We’d affirm some sudden truths, or debunk some in style beliefs. Hopefully, in both case we are going to achieve new insights into the world round us.

The speculation

“An apple a day retains the physician away”: is there any actual proof to assist this?

If the parable is true, we must always count on a destructive correlation between apple consumption per capita and physician visits per capita . So, the extra apples a rustic consumes, the less physician visits individuals ought to want.

Let’s look into the info and see what the numbers actually say.

Testing the connection between apple consumption and physician visits

Let’s begin with a easy correlation test between apple consumption per capita and physician visits per capita.

Knowledge sources

The info comes from:

Since knowledge availability varies by 12 months, 2017 was chosen because it supplied essentially the most full when it comes to variety of nations. Nonetheless, the outcomes are constant throughout different years.
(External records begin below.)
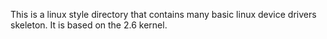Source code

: This is a linux style directory that contains many basic linux device drivers skeleton.
It is based on the 2.6 kernel.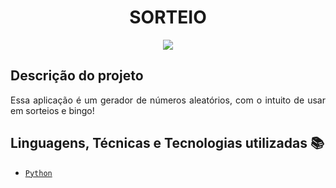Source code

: <h1 align="center"> SORTEIO </h1>
<p align="center"><img src="http://img.shields.io/static/v1?label=STATUS&message=FINALIZADO&color=RED&style=for-the-badge"/></p>


## Descrição do projeto 
<p align="justify">
  Essa aplicação é um gerador de números aleatórios, com o intuito de usar em sorteios e bingo!
</p>

## Linguagens, Técnicas e Tecnologias utilizadas :books:
- [``Python``](https://www.python.org)
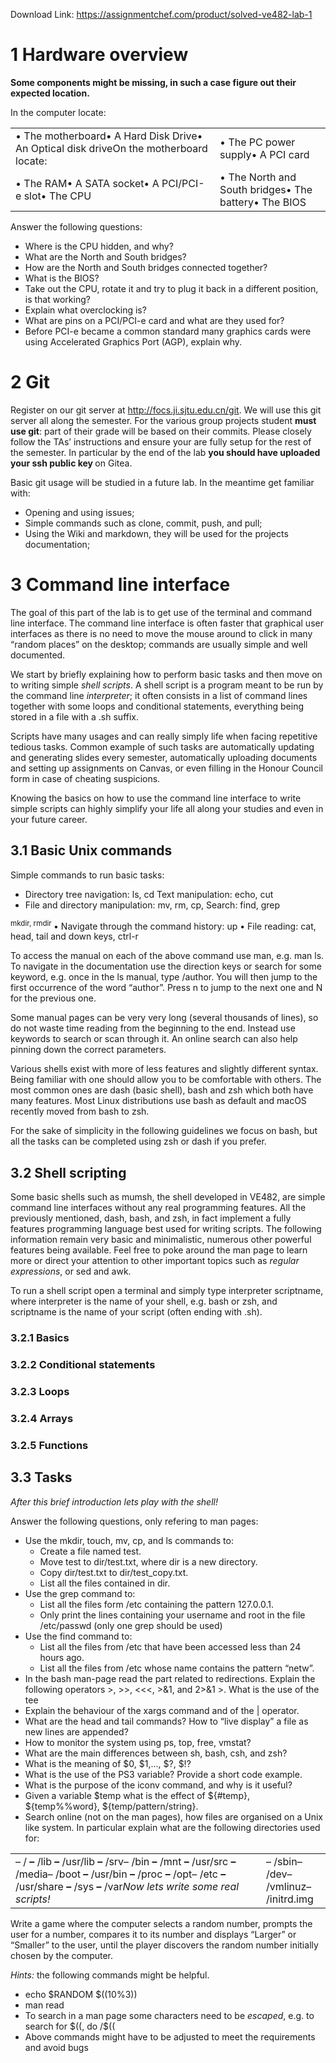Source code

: Download Link: https://assignmentchef.com/product/solved-ve482-lab-1
<br>
<h1>1         Hardware overview</h1>

<strong>Some components might be missing, in such a case figure out their expected location.</strong>

In the computer locate:

<table width="585">

 <tbody>

  <tr>

   <td width="389">•     The motherboard•     A Hard Disk Drive•     An Optical disk driveOn the motherboard locate:</td>

   <td width="197">•     The PC power supply•     A PCI card</td>

  </tr>

  <tr>

   <td width="389">•     The RAM•     A SATA socket•     A PCI/PCI-e slot•     The CPU</td>

   <td width="197">•     The North and South bridges•     The battery•     The BIOS</td>

  </tr>

 </tbody>

</table>

Answer the following questions:

<ul>

 <li>Where is the CPU hidden, and why?</li>

 <li>What are the North and South bridges?</li>

 <li>How are the North and South bridges connected together?</li>

 <li>What is the BIOS?</li>

 <li>Take out the CPU, rotate it and try to plug it back in a different position, is that working?</li>

 <li>Explain what overclocking is?</li>

 <li>What are pins on a PCI/PCI-e card and what are they used for?</li>

 <li>Before PCI-e became a common standard many graphics cards were using Accelerated Graphics Port (AGP), explain why.</li>

</ul>

<h1>2         Git</h1>

Register on our git server at <a href="http://focs.ji.sjtu.edu.cn/git">http://focs.ji.sjtu.edu.cn/git</a>. We will use this git server all along the semester. For the various group projects student <strong>must use git</strong>: part of their grade will be based on their commits. Please closely follow the TAs’ instructions and ensure your are fully setup for the rest of the semester. In particular by the end of the lab <strong>you should have uploaded your ssh public key </strong>on Gitea.

Basic git usage will be studied in a future lab. In the meantime get familiar with:

<ul>

 <li>Opening and using issues;</li>

 <li>Simple commands such as clone, commit, push, and pull;</li>

 <li>Using the Wiki and markdown, they will be used for the projects documentation;</li>

</ul>

<h1>3         Command line interface</h1>

The goal of this part of the lab is to get use of the terminal and command line interface. The command line interface is often faster that graphical user interfaces as there is no need to move the mouse around to click in many “random places” on the desktop; commands are usually simple and well documented.

We start by briefly explaining how to perform basic tasks and then move on to writing simple <em>shell scripts</em>. A shell script is a program meant to be run by the command line <em>interpreter</em>; it often consists in a list of command lines together with some loops and conditional statements, everything being stored in a file with a .sh suffix.

Scripts have many usages and can really simply life when facing repetitive tedious tasks. Common example of such tasks are automatically updating and generating slides every semester, automatically uploading documents and setting up assignments on Canvas, or even filling in the Honour Council form in case of cheating suspicions.

Knowing the basics on how to use the command line interface to write simple scripts can highly simplify your life all along your studies and even in your future career.

<h2>3.1        Basic Unix commands</h2>

Simple commands to run basic tasks:

<ul>

 <li>Directory tree navigation: ls, cd Text manipulation: echo, cut</li>

 <li>File and directory manipulation: mv, rm, cp, Search: find, grep</li>

</ul>

<sup>mkdir, rmdir </sup>• Navigate through the command history: up • File reading: cat, head, tail and down keys, ctrl-r

To access the manual on each of the above command use man, e.g. man ls. To navigate in the documentation use the direction keys or search for some keyword, e.g. once in the ls manual, type /author. You will then jump to the first occurrence of the word “author”. Press n to jump to the next one and N for the previous one.

Some manual pages can be very very long (several thousands of lines), so do not waste time reading from the beginning to the end. Instead use keywords to search or scan through it. An online search can also help pinning down the correct parameters.

Various shells exist with more of less features and slightly different syntax. Being familiar with one should allow you to be comfortable with others. The most common ones are dash (basic shell), bash and zsh which both have many features. Most Linux distributions use bash as default and macOS recently moved from bash to zsh.

For the sake of simplicity in the following guidelines we focus on bash, but all the tasks can be completed using zsh or dash if you prefer.

<h2>3.2        Shell scripting</h2>

Some basic shells such as mumsh, the shell developed in VE482, are simple command line interfaces without any real programming features. All the previously mentioned, dash, bash, and zsh, in fact implement a fully features programming language best used for writing scripts. The following information remain very basic and minimalistic, numerous other powerful features being available. Feel free to poke around the man page to learn more or direct your attention to other important topics such as <em>regular expressions</em>, or sed and awk.

To run a shell script open a terminal and simply type interpreter scriptname, where interpreter is the name of your shell, e.g. bash or zsh, and scriptname is the name of your script (often ending with .sh).

<h3>3.2.1        Basics</h3>

<h3>3.2.2        Conditional statements</h3>

<h3>3.2.3        Loops</h3>

<h3>3.2.4        Arrays</h3>

<h3>3.2.5        Functions</h3>

<h2>3.3        Tasks</h2>

<em>After this brief introduction lets play with the shell!</em>

Answer the following questions, only refering to man pages:

<ul>

 <li>Use the mkdir, touch, mv, cp, and ls commands to:

  <ul>

   <li>Create a file named test.</li>

   <li>Move test to dir/test.txt, where dir is a new directory.</li>

   <li>Copy dir/test.txt to dir/test_copy.txt.</li>

   <li>List all the files contained in dir.</li>

  </ul></li>

 <li>Use the grep command to:

  <ul>

   <li>List all the files form /etc containing the pattern 127.0.0.1.</li>

   <li>Only print the lines containing your username and root in the file /etc/passwd (only one grep should be used)</li>

  </ul></li>

 <li>Use the find command to:

  <ul>

   <li>List all the files from /etc that have been accessed less than 24 hours ago.</li>

   <li>List all the files from /etc whose name contains the pattern “netw”.</li>

  </ul></li>

 <li>In the bash man-page read the part related to redirections. Explain the following operators &gt;, &gt;&gt;, &lt;&lt;&lt;, &gt;&amp;1, and 2&gt;&amp;1 &gt;. What is the use of the tee</li>

 <li>Explain the behaviour of the xargs command and of the | operator.</li>

 <li>What are the head and tail commands? How to “live display” a file as new lines are appended?</li>

 <li>How to monitor the system using ps, top, free, vmstat?</li>

 <li>What are the main differences between sh, bash, csh, and zsh?</li>

 <li>What is the meaning of $0, $1,…, $?, $!?</li>

 <li>What is the use of the PS3 variable? Provide a short code example.</li>

 <li>What is the purpose of the iconv command, and why is it useful?</li>

 <li>Given a variable $temp what is the effect of ${#temp}, ${temp%%word}, ${temp/pattern/string}.</li>

 <li>Search online (not on the man pages), how files are organised on a Unix like system. In particular explain what are the following directories used for:</li>

</ul>

<table width="586">

 <tbody>

  <tr>

   <td width="496">–    /   <strong>– </strong>/lib <strong>– </strong>/usr/lib   <strong>– </strong>/srv–    /bin <strong>– </strong>/mnt <strong>– </strong>/usr/src   <strong>– </strong>/media–    /boot     <strong>– </strong>/usr/bin   <strong>– </strong>/proc      <strong>– </strong>/opt–    /etc <strong>– </strong>/usr/share <strong>– </strong>/sys <strong>– </strong>/var<em>Now lets write some real scripts!</em></td>

   <td width="91">–    /sbin–    /dev–    /vmlinuz–    /initrd.img</td>

  </tr>

 </tbody>

</table>

Write a game where the computer selects a random number, prompts the user for a number, compares it to its number and displays “Larger” or “Smaller” to the user, until the player discovers the random number initially chosen by the computer.

<em>Hints: </em>the following commands might be helpful.

<ul>

 <li>echo $RANDOM $((10%3))</li>

 <li>man read</li>

 <li>To search in a man page some characters need to be <em>escaped</em>, e.g. to search for $((, do /$((</li>

 <li>Above commands might have to be adjusted to meet the requirements and avoid bugs</li>

</ul>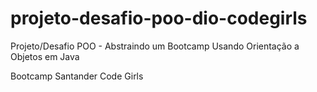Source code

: # projeto-desafio-poo-dio-codegirls
Projeto/Desafio POO - Abstraindo um Bootcamp Usando Orientação a Objetos em Java

Bootcamp Santander Code Girls 
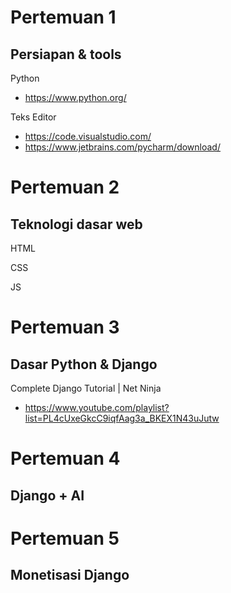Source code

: # Pertemuan 1
## Persiapan & tools

Python
- https://www.python.org/

Teks Editor
- https://code.visualstudio.com/
- https://www.jetbrains.com/pycharm/download/

# Pertemuan 2
## Teknologi dasar web

HTML

CSS

JS

# Pertemuan 3
## Dasar Python & Django

Complete Django Tutorial | Net Ninja
- https://www.youtube.com/playlist?list=PL4cUxeGkcC9iqfAag3a_BKEX1N43uJutw

# Pertemuan 4
## Django + AI

# Pertemuan 5
## Monetisasi Django
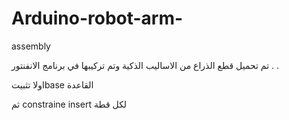 # Arduino-robot-arm-
assembly



تم تحميل قطع الذراع من الاساليب الذكية وتم تركيبها في برنامج الانفنتور
.
.

اولا تثبيتbase القاعدة 


ثم constraine insert لكل قطة 
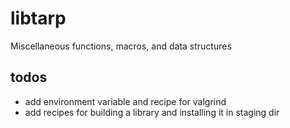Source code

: # libtarp
Miscellaneous functions, macros, and data structures


## todos

 * add environment variable and recipe for valgrind
 * add recipes for building a library and installing it in staging dir
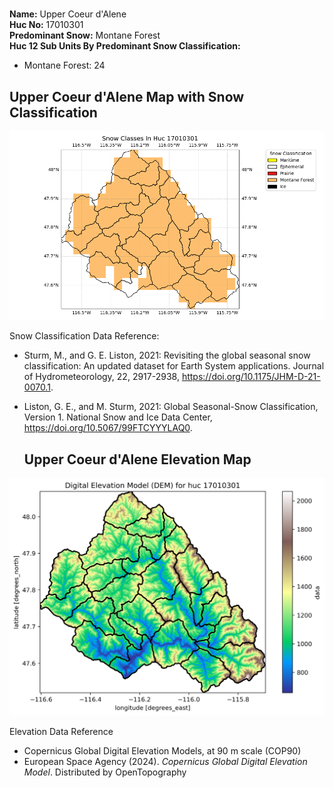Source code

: #  


**Name:**              Upper Coeur d'Alene <br>
**Huc No:**           17010301 <br> 
**Predominant Snow:** Montane Forest <br>
**Huc 12 Sub Units By Predominant Snow Classification:**
- Montane Forest: 24

##   Upper Coeur d'Alene Map with Snow Classification 

![Snow Classes Map](../basic_maps/Snow_classes_in_17010301.png)

Snow Classification Data Reference: 
- Sturm, M., and G. E. Liston, 2021: Revisiting the global seasonal snow classification: An updated dataset for Earth System applications.  Journal of Hydrometeorology, 22, 2917-2938, https://doi.org/10.1175/JHM-D-21-0070.1.
- Liston, G. E., and M. Sturm, 2021: Global Seasonal-Snow Classification, Version 1. National Snow and Ice Data Center, https://doi.org/10.5067/99FTCYYYLAQ0.

  ##  Upper Coeur d'Alene Elevation Map 
![Elevation Map](../basic_maps/dem_huc17010301.png)

Elevation Data Reference 
- Copernicus Global Digital Elevation Models, at 90 m scale (COP90)
- European Space Agency (2024).  <i>Copernicus Global Digital Elevation Model</i>.  Distributed by OpenTopography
America had the best apple consumption per capita, exceeding 55 kg per 12 months, whereas Lithuania had the bottom, consuming just below 1 kg per 12 months.
South Korea had the best variety of physician visits per capita, at greater than 18 visits per 12 months, whereas Colombia had the bottom, with simply above 2 visits per 12 months.

Visualizing the connection

To visualise whether or not larger apple consumption is related to fewer physician visits, we begin by a scatter plot with a regression line.

Myths vs. Knowledge: Does an Apple a Day Maintain the Physician Away?

The regression plot exhibits a very slim destructive correlation, which means that in nations the place individuals eat extra apples, there’s a barely noticeable tendency to have decrease physician visits. 
Sadly, the development is so weak that it can’t be thought of significant.

OLS regression

To check this relationship statistically, we run a linear regression (OLS), the place physician visits per capita is the dependent variable and apple consumption per capita is the impartial variable.

The outcomes affirm what the scatterplot steered:

  • The coefficient for apple consumption is -0.0107, which means that even when there may be an impact, it’s very small.
  • The p-value is 0.860 (86%), way over the usual significance threshold of 5%.
  • The R² worth is nearly zero, which means apple consumption explains nearly none of the variation in physician visits.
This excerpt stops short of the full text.